[attention][DCP] use AttentionImpl.need_to_return_lse_for_decode (#24372)

Signed-off-by: youkaichao <youkaichao@gmail.com>
2025-09-07 09:18:59 +08:00
parent 4172235ab7
commit 558f0907dc
4 changed files with 38 additions and 9 deletions
--- a/vllm/v1/worker/gpu_model_runner.py
+++ b/vllm/v1/worker/gpu_model_runner.py
@@ -56,7 +56,6 @@ from vllm.utils import (STR_DTYPE_TO_TORCH_DTYPE, DeviceMemoryProfiler,
                        GiB_bytes, LazyLoader, cdiv, check_use_alibi,
                        get_dtype_size, is_pin_memory_available, round_up,
                        supports_dynamo)
-from vllm.v1.attention.backends.mla.flashmla import FlashMLABackend
 from vllm.v1.attention.backends.utils import (
    AttentionCGSupport, AttentionMetadataBuilder, CommonAttentionMetadata,
    create_fast_prefill_custom_backend,
@@ -3405,10 +3404,16 @@ class GPUModelRunner(LoRAModelRunnerMixin, KVConnectorModelRunnerMixin):
                    copy_kv_blocks)

        if self.dcp_world_size > 1:
-            assert self.attn_groups[0][0].backend is FlashMLABackend, (
-                "DCP only support flashmla now."
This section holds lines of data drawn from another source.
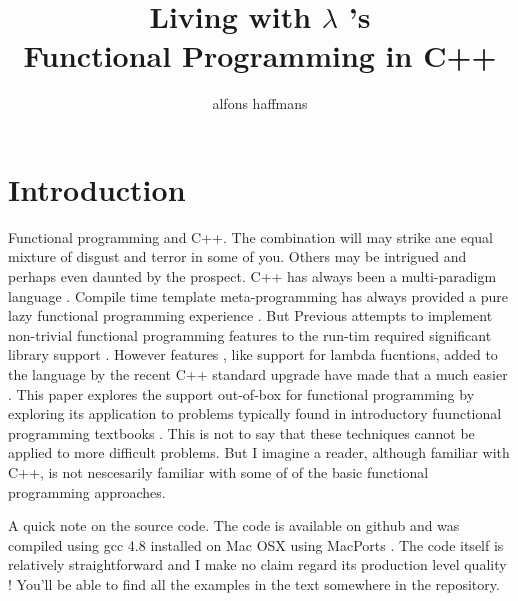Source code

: \documentclass[12pt,fleqn]{article}
\begin{document}
\title{Living  with $\lambda$ 's \\ Functional Programming in C++}
\author {alfons haffmans}
\maketitle

\section* {Introduction}
Functional programming and C++.
The combination will may strike ane equal mixture of disgust and terror in some of you.
Others may be intrigued and perhaps even daunted by the prospect.
C++ has always been a multi-paradigm language \cite{stroustrup}.
Compile time template meta-programming has always provided a pure lazy functional programming experience \cite{vandevoorde, alexan}.
But Previous attempts to implement non-trivial functional programming features to the run-tim required significant  library support \cite{mcnamara}.
However features , like support for lambda fucntions, added to the language by the recent C++ standard upgrade have made that a much easier \cite{josuttis}.
This paper explores the support out-of-box for functional programming by exploring its application to problems typically found in introductory fuunctional programming textbooks \cite{lipovaca, hutton, bird}.
This is not to say that these techniques cannot be applied to more difficult problems.
But I imagine a reader, although familiar with C++, is not nescesarily familiar with some of of the basic functional programming approaches.

A quick note on the source code. 
The code is available on github \cite{sourcecode} and was compiled using gcc 4.8 installed on Mac OSX using MacPorts \cite{macports}.
The code itself is relatively straightforward and I make no claim regard its production level quality !
You'll be able to find all the examples in the text somewhere in the repository.

\end{document}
-                "For a mla backend want to enable DCP, it is mandatory that the"
-                "corresponding decode attn kernel return the softmax lse.")
+            layer_names = self.attn_groups[0][0].layer_names
+            layers = get_layers_from_vllm_config(self.vllm_config,
+                                                 AttentionLayerBase,
+                                                 layer_names)
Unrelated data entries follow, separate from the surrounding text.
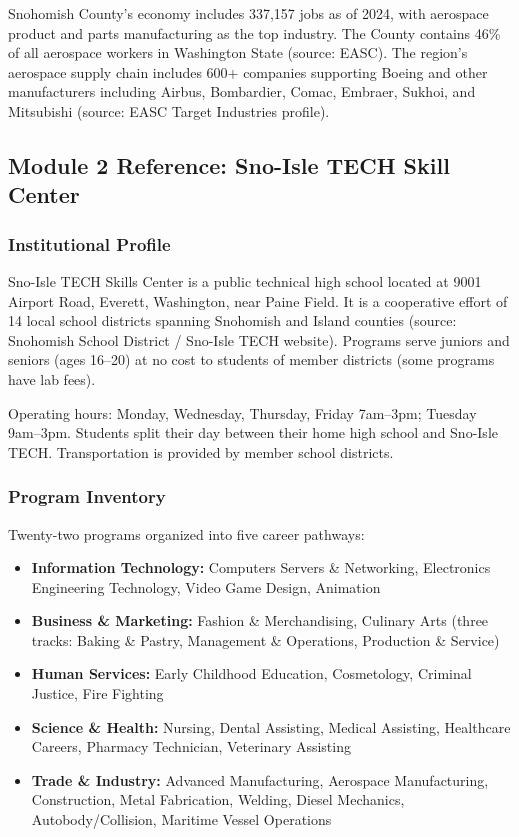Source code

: \documentclass[11pt,letterpaper]{article}
\begin{document}
Snohomish County's economy includes 337,157 jobs as of 2024, with aerospace product and parts manufacturing as the top industry. The County contains 46\% of all aerospace workers in Washington State (source: EASC). The region's aerospace supply chain includes 600+ companies supporting Boeing and other manufacturers including Airbus, Bombardier, Comac, Embraer, Sukhoi, and Mitsubishi (source: EASC Target Industries profile).

\subsection{Module 2 Reference: Sno-Isle TECH Skill Center}

\subsubsection{Institutional Profile}

Sno-Isle TECH Skills Center is a public technical high school located at 9001 Airport Road, Everett, Washington, near Paine Field. It is a cooperative effort of 14 local school districts spanning Snohomish and Island counties (source: Snohomish School District / Sno-Isle TECH website). Programs serve juniors and seniors (ages 16--20) at no cost to students of member districts (some programs have lab fees).

Operating hours: Monday, Wednesday, Thursday, Friday 7am--3pm; Tuesday 9am--3pm. Students split their day between their home high school and Sno-Isle TECH. Transportation is provided by member school districts.

\subsubsection{Program Inventory}

Twenty-two programs organized into five career pathways:
\begin{itemize}[leftmargin=2em]
\item \textbf{Information Technology:} Computers Servers \& Networking, Electronics Engineering Technology, Video Game Design, Animation
\item \textbf{Business \& Marketing:} Fashion \& Merchandising, Culinary Arts (three tracks: Baking \& Pastry, Management \& Operations, Production \& Service)
\item \textbf{Human Services:} Early Childhood Education, Cosmetology, Criminal Justice, Fire Fighting
\item \textbf{Science \& Health:} Nursing, Dental Assisting, Medical Assisting, Healthcare Careers, Pharmacy Technician, Veterinary Assisting
\item \textbf{Trade \& Industry:} Advanced Manufacturing, Aerospace Manufacturing, Construction, Metal Fabrication, Welding, Diesel Mechanics, Autobody/Collision, Maritime Vessel Operations
\end{itemize}
\end{document}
+            for layer in layers.values():
+                assert layer.impl.need_to_return_lse_for_decode, (
+                    "DCP requires attention impls to return"
+                    " the softmax lse for decode, but the impl "
+                    f"{layer.impl.__class__.__name__} "
+                    "does not return the softmax lse for decode.")

    def may_add_encoder_only_layers_to_kv_cache_config(self) -> None:
        """